How Will Health Reform Affect Your Small Business?
Do you have questions about what health reform means for your small business? Would you like to know more about tax credits that could help you provide health insurance for your employees?
If so, please join my Small Business Health Insurance Options Program (SHOP) Workshop at 9 a.m. on Monday, September 30th at the East Brunswick Public Library, 2 Jean Walling Civic Center Drive in East Brunswick. Further details and information on how to RSVP are available online.
50 Years Later
On Wednesday, I joined tens of thousands of others at the Lincoln Memorial to recognize the 50th anniversary of the historic March on Washington for Jobs and Freedom.
Today the march is remembered best for the speech by Martin Luther King, Jr., who gave the call for universal civil rights its most powerful and urgent expression.
Another of that day's speakers was John Lewis, then the 23-year-old chairman of the Student Nonviolent Coordinating Community and now a longtime member of Congress. In his remarks yesterday, Rep. Lewis told what happened at the end of that famous day:
"After the ceremony was over, President Kennedy [who had been leery of the march] invited us back down to the White House. He met us, standing in the door of the Oval Office, and he was beaming like a proud father. As he shook the hands of each one of us, he said, you did a good job, you did a good job. And he said to Dr. King, you had a dream.
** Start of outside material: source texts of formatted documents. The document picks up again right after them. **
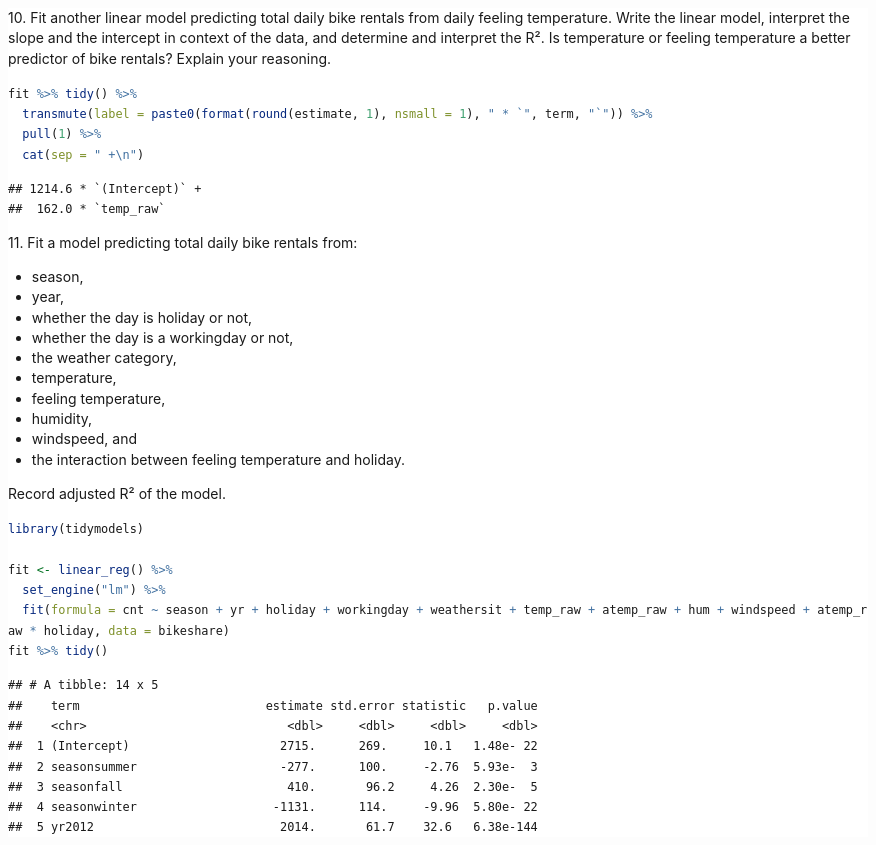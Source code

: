 10\. Fit another linear model predicting total daily bike rentals from
daily feeling temperature. Write the linear model, interpret the slope
and the intercept in context of the data, and determine and interpret
the R². Is temperature or feeling temperature a better predictor of bike
rentals? Explain your reasoning.

``` r
fit %>% tidy() %>% 
  transmute(label = paste0(format(round(estimate, 1), nsmall = 1), " * `", term, "`")) %>%
  pull(1) %>% 
  cat(sep = " +\n")
```

    ## 1214.6 * `(Intercept)` +
    ##  162.0 * `temp_raw`

11\. Fit a model predicting total daily bike rentals from:

-   season,
-   year,
-   whether the day is holiday or not,
-   whether the day is a workingday or not,
-   the weather category,
-   temperature,
-   feeling temperature,
-   humidity,
-   windspeed, and
-   the interaction between feeling temperature and holiday.

Record adjusted R² of the model.

``` r
library(tidymodels)

fit <- linear_reg() %>% 
  set_engine("lm") %>% 
  fit(formula = cnt ~ season + yr + holiday + workingday + weathersit + temp_raw + atemp_raw + hum + windspeed + atemp_raw * holiday, data = bikeshare) 
fit %>% tidy()
```

    ## # A tibble: 14 x 5
    ##    term                          estimate std.error statistic   p.value
    ##    <chr>                            <dbl>     <dbl>     <dbl>     <dbl>
    ##  1 (Intercept)                     2715.      269.     10.1   1.48e- 22
    ##  2 seasonsummer                    -277.      100.     -2.76  5.93e-  3
    ##  3 seasonfall                       410.       96.2     4.26  2.30e-  5
    ##  4 seasonwinter                   -1131.      114.     -9.96  5.80e- 22
    ##  5 yr2012                          2014.       61.7    32.6   6.38e-144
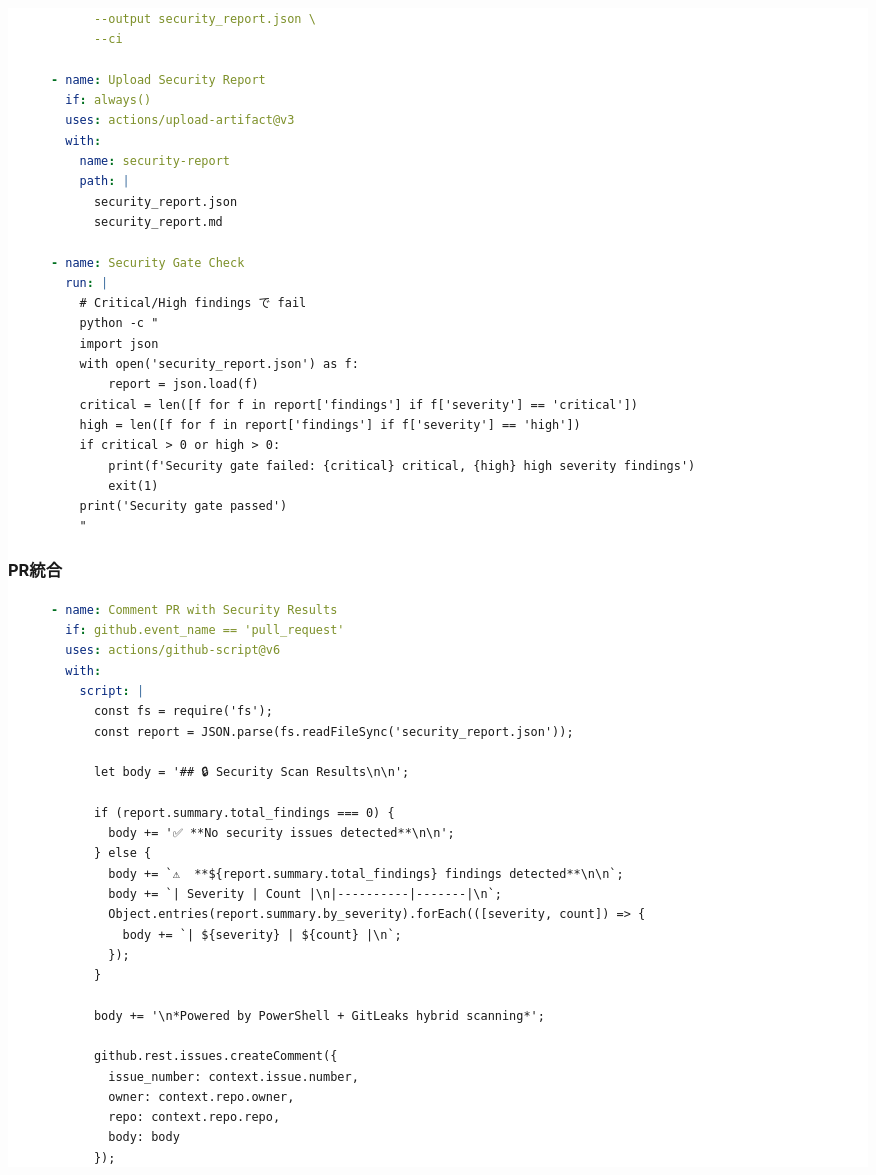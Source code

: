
 ```yaml
            --output security_report.json \
            --ci
            
      - name: Upload Security Report
        if: always()
        uses: actions/upload-artifact@v3
        with:
          name: security-report
          path: |
            security_report.json
            security_report.md
            
      - name: Security Gate Check
        run: |
          # Critical/High findings で fail
          python -c "
          import json
          with open('security_report.json') as f:
              report = json.load(f)
          critical = len([f for f in report['findings'] if f['severity'] == 'critical'])
          high = len([f for f in report['findings'] if f['severity'] == 'high'])
          if critical > 0 or high > 0:
              print(f'Security gate failed: {critical} critical, {high} high severity findings')
              exit(1)
          print('Security gate passed')
          "
```

### PR統合
```yaml
      - name: Comment PR with Security Results
        if: github.event_name == 'pull_request'
        uses: actions/github-script@v6
        with:
          script: |
            const fs = require('fs');
            const report = JSON.parse(fs.readFileSync('security_report.json'));
            
            let body = '## 🔒 Security Scan Results\n\n';
            
            if (report.summary.total_findings === 0) {
              body += '✅ **No security issues detected**\n\n';
            } else {
              body += `⚠️  **${report.summary.total_findings} findings detected**\n\n`;
              body += `| Severity | Count |\n|----------|-------|\n`;
              Object.entries(report.summary.by_severity).forEach(([severity, count]) => {
                body += `| ${severity} | ${count} |\n`;
              });
            }
            
            body += '\n*Powered by PowerShell + GitLeaks hybrid scanning*';
            
            github.rest.issues.createComment({
              issue_number: context.issue.number,
              owner: context.repo.owner,
              repo: context.repo.repo,
              body: body
            });
```
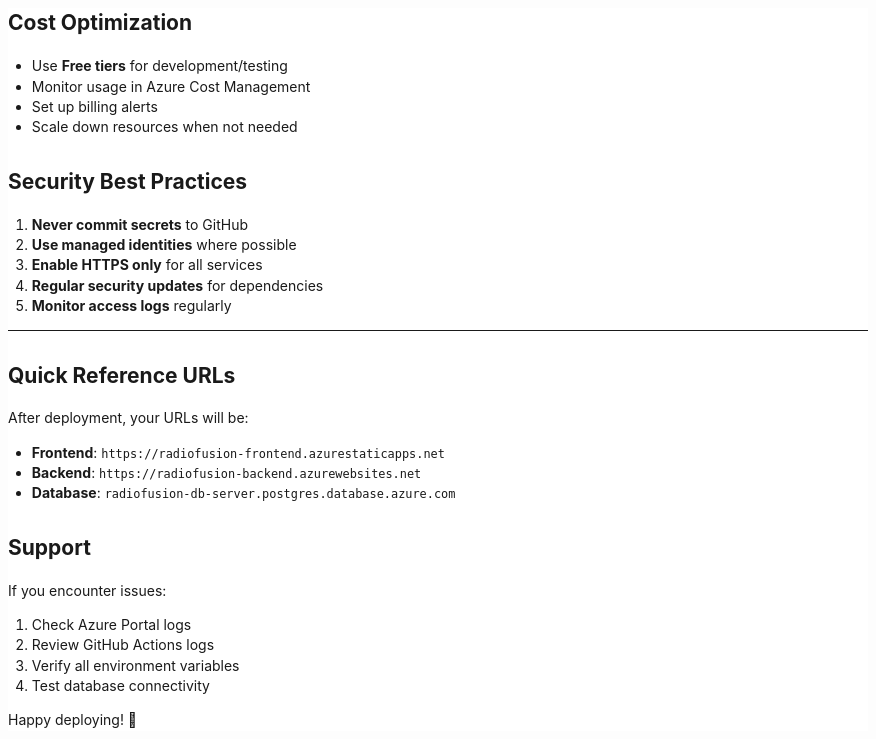 ## Cost Optimization

- Use **Free tiers** for development/testing
- Monitor usage in Azure Cost Management
- Set up billing alerts
- Scale down resources when not needed

## Security Best Practices

1. **Never commit secrets** to GitHub
2. **Use managed identities** where possible
3. **Enable HTTPS only** for all services
4. **Regular security updates** for dependencies
5. **Monitor access logs** regularly

---

## Quick Reference URLs

After deployment, your URLs will be:
- **Frontend**: `https://radiofusion-frontend.azurestaticapps.net`
- **Backend**: `https://radiofusion-backend.azurewebsites.net`
- **Database**: `radiofusion-db-server.postgres.database.azure.com`

## Support

If you encounter issues:
1. Check Azure Portal logs
2. Review GitHub Actions logs
3. Verify all environment variables
4. Test database connectivity

Happy deploying! 🚀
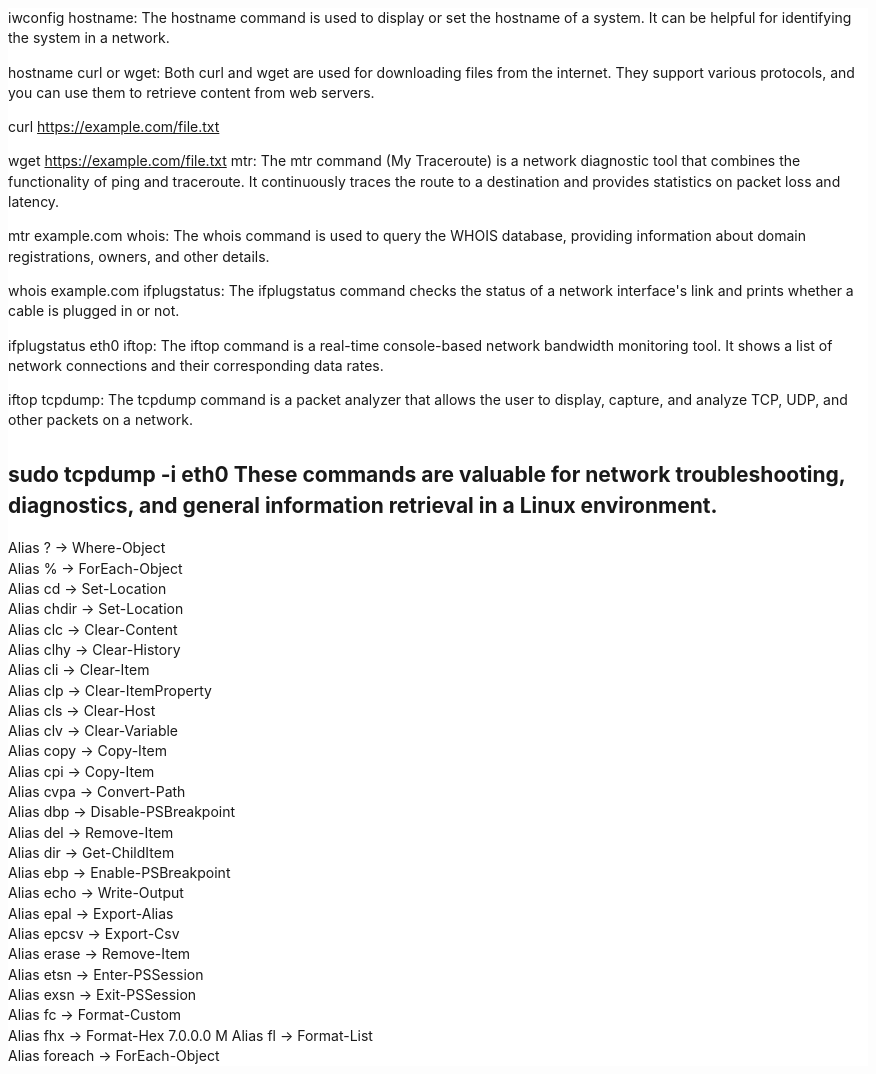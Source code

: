 
iwconfig
hostname: The hostname command is used to display or set the hostname of a system. It can be helpful for identifying the system in a network.


hostname
curl or wget: Both curl and wget are used for downloading files from the internet. They support various protocols, and you can use them to retrieve content from web servers.


curl https://example.com/file.txt

wget https://example.com/file.txt
mtr: The mtr command (My Traceroute) is a network diagnostic tool that combines the functionality of ping and traceroute. It continuously traces the route to a destination and provides statistics on packet loss and latency.


mtr example.com
whois: The whois command is used to query the WHOIS database, providing information about domain registrations, owners, and other details.


whois example.com
ifplugstatus: The ifplugstatus command checks the status of a network interface's link and prints whether a cable is plugged in or not.


ifplugstatus eth0
iftop: The iftop command is a real-time console-based network bandwidth monitoring tool. It shows a list of network connections and their corresponding data rates.


iftop
tcpdump: The tcpdump command is a packet analyzer that allows the user to display, capture, and analyze TCP, UDP, and other packets on a network.


sudo tcpdump -i eth0
These commands are valuable for network troubleshooting, diagnostics, and general information retrieval in a Linux environment.
---------------------------------------------------------------------------------------------------------------------------------------------------------------
Alias           ? -> Where-Object                                             
Alias           % -> ForEach-Object                                           
Alias           cd -> Set-Location                                            
Alias           chdir -> Set-Location                                         
Alias           clc -> Clear-Content                                          
Alias           clhy -> Clear-History                                         
Alias           cli -> Clear-Item                                             
Alias           clp -> Clear-ItemProperty                                     
Alias           cls -> Clear-Host                                             
Alias           clv -> Clear-Variable                                         
Alias           copy -> Copy-Item                                             
Alias           cpi -> Copy-Item                                              
Alias           cvpa -> Convert-Path                                          
Alias           dbp -> Disable-PSBreakpoint                                   
Alias           del -> Remove-Item                                            
Alias           dir -> Get-ChildItem                                          
Alias           ebp -> Enable-PSBreakpoint                                    
Alias           echo -> Write-Output                                          
Alias           epal -> Export-Alias                                          
Alias           epcsv -> Export-Csv                                           
Alias           erase -> Remove-Item                                          
Alias           etsn -> Enter-PSSession                                       
Alias           exsn -> Exit-PSSession                                        
Alias           fc -> Format-Custom                                           
Alias           fhx -> Format-Hex                                  7.0.0.0    M
Alias           fl -> Format-List                                             
Alias           foreach -> ForEach-Object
"Fifty years later we can ride anywhere we want to ride, we can stay where we want to stay. Those signs that said "white' and "colored' are gone, and you won't see them anymore except in a museum, in a book, on a video.
"But there are still invisible signs buried in the hearts in humankind that form a gulf between us. Too many of us still believe our differences define us instead of the divine spark that runs through all of human creation.
"The scars and stains of racism still remain deeply embedded in American society, whether it is stop and frisk in New York or injustice in the Trayvon Martin case in Florida; the mass incarceration of millions of Americans; immigrants hiding in fear in the shadow of our society; unemployment, homelessness, poverty, hunger, or the renewed struggle for voting rights.
"So I say to each of us today, we must never, ever give up. We must never, ever give in. We must keep the faith and keep our eyes on the prize."
John Lewis, who remains a passionate activist, non-violent to his core, is a hero to many of us still today.